New York has imposed a fiduciary standard on sales of insurance and annuities and the legislature has, in the past, considered a bill to extend fiduciary responsibilities to the brokerage sector. With legislative sessions in states around the country just beginning, more fiduciary proposals could emerge or be reintroduced.
Back in Massachusetts, the office of William Galvin, the Secretary of the Commonwealth who is backing the fiduciary proposal, was flooded with comment letters on the measure ahead of this week's hearing. Many of those submissions appeared to have come from templates containing identical language opposing the measure from
One of those included language supplied by the Massachusetts chapter of the National Association of Insurance and Financial Advisors, a spokesman confirms. In those
"Over time, the rule proposal will likely result in a shift from brokerage accounts to fee-based advisory accounts whose higher cost structure reflects ongoing monitoring expenses,"
"This limitation on investor choice could force many savers to decide between either advisory accounts that may not suit their needs or preferences or going at it alone without personal assistance from a licensed financial professional," Leveroni says.
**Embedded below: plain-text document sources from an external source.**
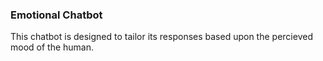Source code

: ### Emotional Chatbot

This chatbot is designed to tailor its responses based upon the percieved mood of the human. 
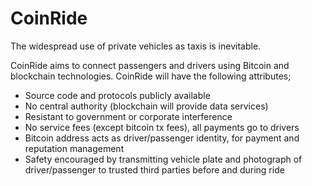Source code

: # CoinRide

The widespread use of private vehicles as taxis is inevitable.

CoinRide aims to connect passengers and drivers using Bitcoin and blockchain technologies. CoinRide will have the following attributes;

- Source code and protocols publicly available
- No central authority (blockchain will provide data services)
- Resistant to government or corporate interference
- No service fees (except bitcoin tx fees), all payments go to drivers
- Bitcoin address acts as driver/passenger identity, for payment and reputation management
- Safety encouraged by transmitting vehicle plate and photograph of driver/passenger to trusted third parties before and during ride
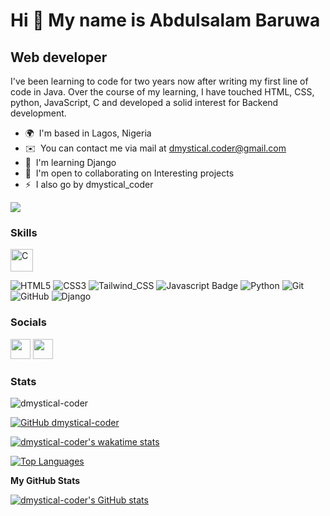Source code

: Hi 👋 My name is Abdulsalam Baruwa
==================================

Web developer
-------------

I've been learning to code for two years now after writing my first line of code in Java. Over the course of my learning, I have touched HTML, CSS, python, JavaScript, C and developed a solid interest for Backend development.

* 🌍  I'm based in Lagos, Nigeria
* ✉️  You can contact me via mail at [dmystical.coder@gmail.com](mailto:dmystical.coder@gmail.com)
* 🧠  I'm learning Django
* 🤝  I'm open to collaborating on Interesting projects
* ⚡  I also go by dmystical\_coder

<a href="https://www.twitter.com/dmystical_coder" target="_blank" rel="noreferrer"><img
src="https://img.shields.io/twitter/follow/dmystical_coder?logo=twitter&style=for-the-badge&color=0891b2&labelColor=1c1917"
/></a>

### Skills

<p align="left">
<a href="https://docs.microsoft.com/en-us/cpp/?view=msvc-170" target="_blank" rel="noreferrer"><img src="https://raw.githubusercontent.com/danielcranney/readme-generator/main/public/icons/skills/c-colored.svg" width="36" height="36" alt="C" /></a>

![HTML5](https://img.shields.io/badge/html5-%23E34F26.svg?style=for-the-badge&logo=html5&logoColor=white)
![CSS3](https://img.shields.io/badge/css3-%231572B6.svg?style=for-the-badge&logo=css3&logoColor=white)
![Tailwind_CSS](https://img.shields.io/badge/Tailwind_CSS-38B2AC?style=for-the-badge&logo=tailwind-css&logoColor=white)
![Javascript Badge](https://img.shields.io/badge/-Javascript-F0DB4F?style=for-the-badge&labelColor=F0DB4F&logo=javascript&logoColor=black) 
![Python](https://img.shields.io/badge/python-3670A0?style=for-the-badge&logo=python&logoColor=ffdd54)
![Git](https://img.shields.io/badge/git-%23F05033.svg?style=for-the-badge&logo=git&logoColor=white)
![GitHub](https://img.shields.io/badge/github-%23121011.svg?style=for-the-badge&logo=github&logoColor=white)
![Django](https://img.shields.io/badge/django-%23092E20.svg?style=for-the-badge&logo=django&logoColor=white)
</p>


### Socials

<p align="left"> <a href="https://www.github.com/dmystical-coder" target="_blank" rel="noreferrer"><img src="https://raw.githubusercontent.com/danielcranney/readme-generator/main/public/icons/socials/github.svg" width="32" height="32" /></a> <a href="https://www.twitter.com/dmystical_coder" target="_blank" rel="noreferrer"><img src="https://raw.githubusercontent.com/danielcranney/readme-generator/main/public/icons/socials/twitter.svg" width="32" height="32" /></a></p>

### Stats
<img src="https://komarev.com/ghpvc/?username=dmystical-coder" alt="dmystical-coder" />
  
[![GitHub dmystical-coder](https://img.shields.io/github/followers/dmystical-coder?label=Follow%20me&style=flat)](https://github.com/dmystical-coder)
  
[![dmystical-coder's wakatime stats](https://github-readme-stats.vercel.app/api/wakatime?username=dmystical_coder&layout=compact&theme=solarized-dark&hide_border=true)](https://github.com/anuraghazra/github-readme-stats)

[![Top Languages](https://github-readme-stats.vercel.app/api/top-langs/?username=dmystical-coder&layout=compact&theme=solarized-dark&hide_border=true)](https://github.com/dmystical-coder/)
  
<b>My GitHub Stats</b>

<a href="http://www.github.com/dmystical-coder"><img src="https://github-readme-stats.vercel.app/api?username=dmystical-coder&show_icons=true&hide=&count_private=true&title_color=0891b2&text_color=ffffff&icon_color=0891b2&bg_color=1c1917&hide_border=true&show_icons=true" alt="dmystical-coder's GitHub stats" /></a>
Large firms like Morgan Stanley and UBS made similar warnings that the rule could compel them to curtail brokerage services in the state.
A spokeswoman for Galvin's office said that the Massachusetts Securities Division is reviewing the comments and testimony it received, but declined to comment further.
For in-state advisors already operating under a fiduciary standard, the rule won't amount to much of a change, according to Mike Vogelzang, chief investment strategist and principal at Captrust. Based in the firm's Boston office, Vogelzang welcomes the rule and is skeptical about the opposition's claim that it would pull the plug on brokerage services in the state.
"I'll be curious to see if some of the big wires actually decide not to do brokerage in Massachusetts," Vogelzang said in an interview. "That seems kind of strange that they would abandon a business because of compliance."
He is also dismissive of the suggestion that lower- and middle-income investors will be left without access to financial advice and services, citing the groundswell of robo advisors and offerings from firms like Vanguard and Robinhood catering to that segment of the market.
"I'm sorry, but it doesn't feel like there's a shortage of financial service providers in today's market," he says. "There just doesn't seem to be a shortage of advice for anyone if they go to look for it."
Echoes from past fights over advice standards are hard to miss in this latest clash. Industry groups raised similar concerns about the death of commissions when they were campaigning against the Department of Labor's fiduciary rule. Many of those same groups jumped on board the SEC's Regulation Best Interest, which consumer advocates panned as a gift to Wall Street that didn't include meaningful investor protections.
"Industry groups won the weak best-interest-in-name-only standard they were hoping for from the SEC and they are desperate to fend off stronger state rules," says Barbara Roper, director of investor protection at the Consumer Federation of America.
"That has nothing to do with their phony concerns about investor harm, and everything to do about protecting their ability to profit unfairly at vulnerable investors' expense," she says. "That's nothing new."